**Your instructions:** Copy the result of filtering the entries below for lines that include the string "APIs".

(Dataset excerpts)
_ _ _ _

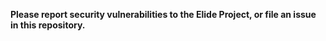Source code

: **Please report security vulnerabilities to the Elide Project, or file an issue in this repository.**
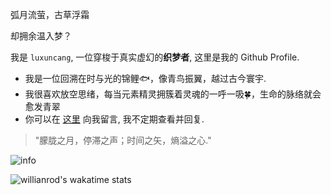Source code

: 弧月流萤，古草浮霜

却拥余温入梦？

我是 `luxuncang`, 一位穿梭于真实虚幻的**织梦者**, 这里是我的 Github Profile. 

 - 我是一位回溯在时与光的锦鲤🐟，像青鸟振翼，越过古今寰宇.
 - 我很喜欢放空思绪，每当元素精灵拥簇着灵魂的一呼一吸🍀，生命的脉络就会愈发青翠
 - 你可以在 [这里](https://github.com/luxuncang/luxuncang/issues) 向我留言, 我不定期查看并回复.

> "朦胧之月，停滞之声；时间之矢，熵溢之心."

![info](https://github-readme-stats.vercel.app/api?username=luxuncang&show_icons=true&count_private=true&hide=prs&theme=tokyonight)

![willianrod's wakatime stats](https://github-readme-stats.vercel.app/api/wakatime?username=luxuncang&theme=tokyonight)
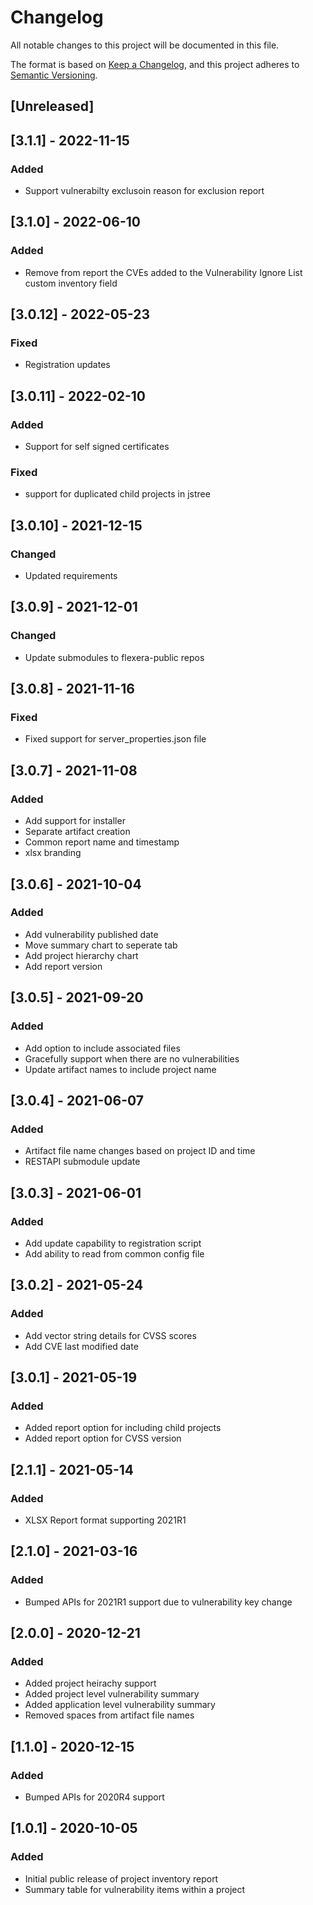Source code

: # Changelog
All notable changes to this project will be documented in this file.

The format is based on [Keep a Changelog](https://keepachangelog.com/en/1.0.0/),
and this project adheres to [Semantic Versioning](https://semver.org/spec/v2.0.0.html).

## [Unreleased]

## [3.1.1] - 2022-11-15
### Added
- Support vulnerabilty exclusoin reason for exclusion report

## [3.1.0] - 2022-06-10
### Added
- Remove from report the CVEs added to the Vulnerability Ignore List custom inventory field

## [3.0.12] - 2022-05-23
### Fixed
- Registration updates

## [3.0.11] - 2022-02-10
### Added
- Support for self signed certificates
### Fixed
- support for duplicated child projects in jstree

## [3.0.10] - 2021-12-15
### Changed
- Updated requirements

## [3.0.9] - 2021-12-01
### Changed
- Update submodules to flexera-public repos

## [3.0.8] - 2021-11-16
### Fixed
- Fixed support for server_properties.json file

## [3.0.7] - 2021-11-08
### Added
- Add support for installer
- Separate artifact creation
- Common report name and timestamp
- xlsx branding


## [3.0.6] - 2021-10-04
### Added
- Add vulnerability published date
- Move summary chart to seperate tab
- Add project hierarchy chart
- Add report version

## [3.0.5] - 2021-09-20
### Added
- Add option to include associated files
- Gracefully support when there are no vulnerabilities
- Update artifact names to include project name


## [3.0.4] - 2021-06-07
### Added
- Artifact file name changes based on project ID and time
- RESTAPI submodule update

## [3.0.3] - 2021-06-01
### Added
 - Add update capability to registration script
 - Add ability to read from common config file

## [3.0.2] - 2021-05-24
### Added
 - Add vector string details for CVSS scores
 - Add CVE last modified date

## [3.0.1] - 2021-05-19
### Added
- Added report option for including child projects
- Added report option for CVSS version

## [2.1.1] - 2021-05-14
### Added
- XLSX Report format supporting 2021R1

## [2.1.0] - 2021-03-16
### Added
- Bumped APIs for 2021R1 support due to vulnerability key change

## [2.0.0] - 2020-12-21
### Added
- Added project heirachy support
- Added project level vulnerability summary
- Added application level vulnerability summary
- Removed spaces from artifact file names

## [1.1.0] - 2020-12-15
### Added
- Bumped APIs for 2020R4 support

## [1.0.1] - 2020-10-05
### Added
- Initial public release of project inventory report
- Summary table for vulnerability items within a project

_ _ _ _

**Response to the task:**
- Bumped APIs for 2021R1 support due to vulnerability key change
- Bumped APIs for 2020R4 support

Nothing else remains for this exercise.